### INPUT MATERIAL ###
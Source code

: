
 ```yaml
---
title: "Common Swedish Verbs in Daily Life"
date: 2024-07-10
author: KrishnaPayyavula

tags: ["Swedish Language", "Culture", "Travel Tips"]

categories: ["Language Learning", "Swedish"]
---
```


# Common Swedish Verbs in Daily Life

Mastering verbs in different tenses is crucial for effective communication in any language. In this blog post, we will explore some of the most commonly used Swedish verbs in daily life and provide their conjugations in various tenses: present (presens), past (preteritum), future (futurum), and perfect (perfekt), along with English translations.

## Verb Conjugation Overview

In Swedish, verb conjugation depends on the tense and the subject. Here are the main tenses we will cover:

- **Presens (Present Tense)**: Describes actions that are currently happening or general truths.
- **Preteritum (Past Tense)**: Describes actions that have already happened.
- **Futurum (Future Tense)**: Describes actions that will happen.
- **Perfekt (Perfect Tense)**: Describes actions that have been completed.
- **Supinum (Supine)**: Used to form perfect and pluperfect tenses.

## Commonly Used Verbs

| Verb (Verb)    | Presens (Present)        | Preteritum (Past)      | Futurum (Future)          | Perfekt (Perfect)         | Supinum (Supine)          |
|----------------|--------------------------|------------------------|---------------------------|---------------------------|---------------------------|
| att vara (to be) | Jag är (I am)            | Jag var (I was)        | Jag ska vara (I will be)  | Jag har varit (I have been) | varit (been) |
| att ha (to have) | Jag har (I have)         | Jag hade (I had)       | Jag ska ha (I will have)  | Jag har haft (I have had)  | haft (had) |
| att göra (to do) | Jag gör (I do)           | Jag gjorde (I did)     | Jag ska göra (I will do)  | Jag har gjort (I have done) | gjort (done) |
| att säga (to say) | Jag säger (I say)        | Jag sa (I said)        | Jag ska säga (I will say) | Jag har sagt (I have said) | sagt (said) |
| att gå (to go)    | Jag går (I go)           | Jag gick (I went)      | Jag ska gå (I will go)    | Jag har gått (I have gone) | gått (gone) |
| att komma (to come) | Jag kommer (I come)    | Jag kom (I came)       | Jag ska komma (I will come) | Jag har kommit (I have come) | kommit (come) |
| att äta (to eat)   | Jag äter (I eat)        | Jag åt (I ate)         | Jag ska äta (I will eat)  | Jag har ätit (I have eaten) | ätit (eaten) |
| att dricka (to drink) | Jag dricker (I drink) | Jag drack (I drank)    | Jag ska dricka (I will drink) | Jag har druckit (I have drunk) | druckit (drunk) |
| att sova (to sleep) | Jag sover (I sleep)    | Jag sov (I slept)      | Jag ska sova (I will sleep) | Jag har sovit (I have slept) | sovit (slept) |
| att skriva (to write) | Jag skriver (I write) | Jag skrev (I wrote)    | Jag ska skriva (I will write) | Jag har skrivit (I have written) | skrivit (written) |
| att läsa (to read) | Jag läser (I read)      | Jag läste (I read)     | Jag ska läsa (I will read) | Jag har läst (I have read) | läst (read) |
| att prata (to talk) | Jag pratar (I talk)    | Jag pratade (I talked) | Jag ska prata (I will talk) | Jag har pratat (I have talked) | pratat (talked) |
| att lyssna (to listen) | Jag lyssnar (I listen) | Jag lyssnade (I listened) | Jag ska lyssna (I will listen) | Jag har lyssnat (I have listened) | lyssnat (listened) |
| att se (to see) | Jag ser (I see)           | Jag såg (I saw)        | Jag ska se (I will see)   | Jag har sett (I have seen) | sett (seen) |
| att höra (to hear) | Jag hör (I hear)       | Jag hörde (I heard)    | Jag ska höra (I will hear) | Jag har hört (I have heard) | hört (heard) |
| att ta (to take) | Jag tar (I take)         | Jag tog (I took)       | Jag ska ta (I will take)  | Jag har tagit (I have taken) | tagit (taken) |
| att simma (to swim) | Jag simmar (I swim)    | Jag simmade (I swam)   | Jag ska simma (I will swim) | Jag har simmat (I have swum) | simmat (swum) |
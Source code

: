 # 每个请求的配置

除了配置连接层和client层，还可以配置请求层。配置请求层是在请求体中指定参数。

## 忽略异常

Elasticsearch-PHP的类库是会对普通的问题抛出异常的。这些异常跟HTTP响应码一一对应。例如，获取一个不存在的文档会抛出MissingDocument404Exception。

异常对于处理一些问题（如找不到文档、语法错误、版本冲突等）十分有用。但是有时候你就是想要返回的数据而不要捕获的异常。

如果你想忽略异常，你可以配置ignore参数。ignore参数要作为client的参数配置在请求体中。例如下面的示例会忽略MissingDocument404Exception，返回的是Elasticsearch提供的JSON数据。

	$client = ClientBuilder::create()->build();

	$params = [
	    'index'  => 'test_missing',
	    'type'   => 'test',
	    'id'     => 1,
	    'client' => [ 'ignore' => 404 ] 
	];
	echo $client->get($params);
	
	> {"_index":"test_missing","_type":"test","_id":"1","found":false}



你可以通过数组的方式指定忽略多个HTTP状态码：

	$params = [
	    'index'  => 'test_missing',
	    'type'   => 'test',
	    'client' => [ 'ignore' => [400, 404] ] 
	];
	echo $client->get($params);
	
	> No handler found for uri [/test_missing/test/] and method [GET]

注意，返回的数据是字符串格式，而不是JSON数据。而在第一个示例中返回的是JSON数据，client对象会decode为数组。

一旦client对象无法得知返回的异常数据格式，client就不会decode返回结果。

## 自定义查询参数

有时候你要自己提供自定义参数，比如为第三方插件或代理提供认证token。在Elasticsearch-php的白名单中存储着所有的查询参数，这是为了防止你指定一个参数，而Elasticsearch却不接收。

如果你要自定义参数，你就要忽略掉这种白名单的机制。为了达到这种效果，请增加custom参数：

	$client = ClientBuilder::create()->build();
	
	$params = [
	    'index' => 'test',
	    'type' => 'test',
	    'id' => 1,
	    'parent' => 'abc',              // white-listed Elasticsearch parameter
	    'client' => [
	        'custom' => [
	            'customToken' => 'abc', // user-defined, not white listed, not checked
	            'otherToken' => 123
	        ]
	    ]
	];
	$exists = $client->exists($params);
###
▸ **WORK INSTRUCTIONS**
Only these lines should appear in the reply: the one containing "simmat (swum) |", the last line of the data, and all lines between them, each copied exactly.

▸ **RESULT FOR THIS EXERCISE**
| att simma (to swim) | Jag simmar (I swim)    | Jag simmade (I swam)   | Jag ska simma (I will swim) | Jag har simmat (I have swum) | simmat (swum) |
Source code

: # 每个请求的配置

除了配置连接层和client层，还可以配置请求层。配置请求层是在请求体中指定参数。

## 忽略异常

Elasticsearch-PHP的类库是会对普通的问题抛出异常的。这些异常跟HTTP响应码一一对应。例如，获取一个不存在的文档会抛出MissingDocument404Exception。

异常对于处理一些问题（如找不到文档、语法错误、版本冲突等）十分有用。但是有时候你就是想要返回的数据而不要捕获的异常。

如果你想忽略异常，你可以配置ignore参数。ignore参数要作为client的参数配置在请求体中。例如下面的示例会忽略MissingDocument404Exception，返回的是Elasticsearch提供的JSON数据。

	$client = ClientBuilder::create()->build();

	$params = [
	    'index'  => 'test_missing',
	    'type'   => 'test',
	    'id'     => 1,
	    'client' => [ 'ignore' => 404 ] 
	];
	echo $client->get($params);
	
	> {"_index":"test_missing","_type":"test","_id":"1","found":false}



你可以通过数组的方式指定忽略多个HTTP状态码：

	$params = [
	    'index'  => 'test_missing',
	    'type'   => 'test',
	    'client' => [ 'ignore' => [400, 404] ] 
	];
	echo $client->get($params);
	
	> No handler found for uri [/test_missing/test/] and method [GET]

注意，返回的数据是字符串格式，而不是JSON数据。而在第一个示例中返回的是JSON数据，client对象会decode为数组。

一旦client对象无法得知返回的异常数据格式，client就不会decode返回结果。

## 自定义查询参数

有时候你要自己提供自定义参数，比如为第三方插件或代理提供认证token。在Elasticsearch-php的白名单中存储着所有的查询参数，这是为了防止你指定一个参数，而Elasticsearch却不接收。

如果你要自定义参数，你就要忽略掉这种白名单的机制。为了达到这种效果，请增加custom参数：

	$client = ClientBuilder::create()->build();
	
	$params = [
	    'index' => 'test',
	    'type' => 'test',
	    'id' => 1,
	    'parent' => 'abc',              // white-listed Elasticsearch parameter
	    'client' => [
	        'custom' => [
	            'customToken' => 'abc', // user-defined, not white listed, not checked
	            'otherToken' => 123
	        ]
	    ]
	];
	$exists = $client->exists($params);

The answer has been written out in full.